Good advertising does not just circulate information. It penetrates the public mind with desires and belief.
It is insight into human nature that is the key to the communicator's skill. For whereas the writer is concerned with what he puts into his writings, the communicator is concerned with what the reader gets out of it. He therefore becomes a student of how people read or listen.
Properly practiced creativity MUST result in greater sales more economically achieved. Properly practiced creativity can lift your claims out of the swamp of sameness and make them accepted, believed, persuasive, urgent.
A great ad campaign will make a bad product fail faster. It will get more people to know it's bad.
The creative man with an insight into human nature, with the artistry to touch and move people, will succeed. Without them he will fail.
There is no such thing as a good or bad ad in isolation. What is good at one moment is bad at another. Research can trap you into the past.
You have to live with your product, you have to know it through and through, you have to look at it, understand it, love it then, and only then, you can crystallize in one clear thought, one single theme, what must be conveyed about the product to the consumer.

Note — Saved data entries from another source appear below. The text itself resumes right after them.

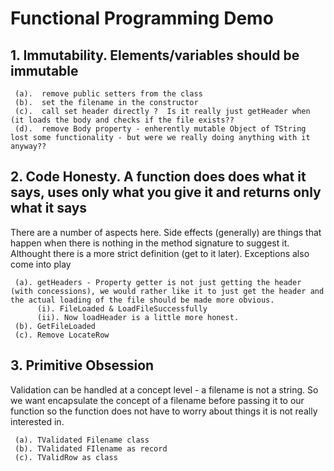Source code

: # Functional Programming Demo

## 1. Immutability.  Elements/variables should be immutable

     (a).  remove public setters from the class
     (b).  set the filename in the constructor
     (c).  call set header directly ?  Is it really just getHeader when (it loads the body and checks if the file exists??
     (d).  remove Body property - enherently mutable Object of TString lost some functionality - but were we really doing anything with it anyway??

## 2. Code Honesty. A function does does what it says, uses only what you give it and returns only what it says 

There are a number of aspects here.  Side effects (generally) are things that happen when there is nothing in the method signature to suggest it.  Althought there is a more strict definition (get to it later).  Exceptions also come into play

     (a). getHeaders - Property getter is not just getting the header (with concessions), we would rather like it to just get the header and the actual loading of the file should be made more obvious.
          (i). FileLoaded & LoadFileSuccessfully 
          (ii). Now loadHeader is a little more honest.
     (b). GetFileLoaded
     (c). Remove LocateRow

## 3. Primitive Obsession

Validation can be handled at a concept level - a filename is not a string.  So we want encapsulate the concept
of a filename before passing it to our function so the function does not have
to worry about things it is not really interested in.

     (a). TValidated Filename class
     (b). TValidated FIlename as record
     (c). TValidRow as class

No matter how skillful you are, you can't invent a product advantage that doesn't exist. And if you do, and it's just a gimmick, it's going to fall apart anyway.
A principle isn't a principle until it costs you something.
Our job is to sell our clients' merchandise... not ourselves. Our job is to kill the cleverness that makes us shine instead of the product. Our job is to simplify, to tear away the unrelated, to pluck out the weeds that are smothering the product message.
For the Flower to blossom, you need the right soil as well as the right seed. The same is true to cultivate good thinking.
Don't confuse good taste with the absence of taste.
You cannot sell a man who isn't listening; word of mouth is the best medium of all; and dullness won't sell your product, but neither will irrelevant brilliance.
Research can trap you into the past.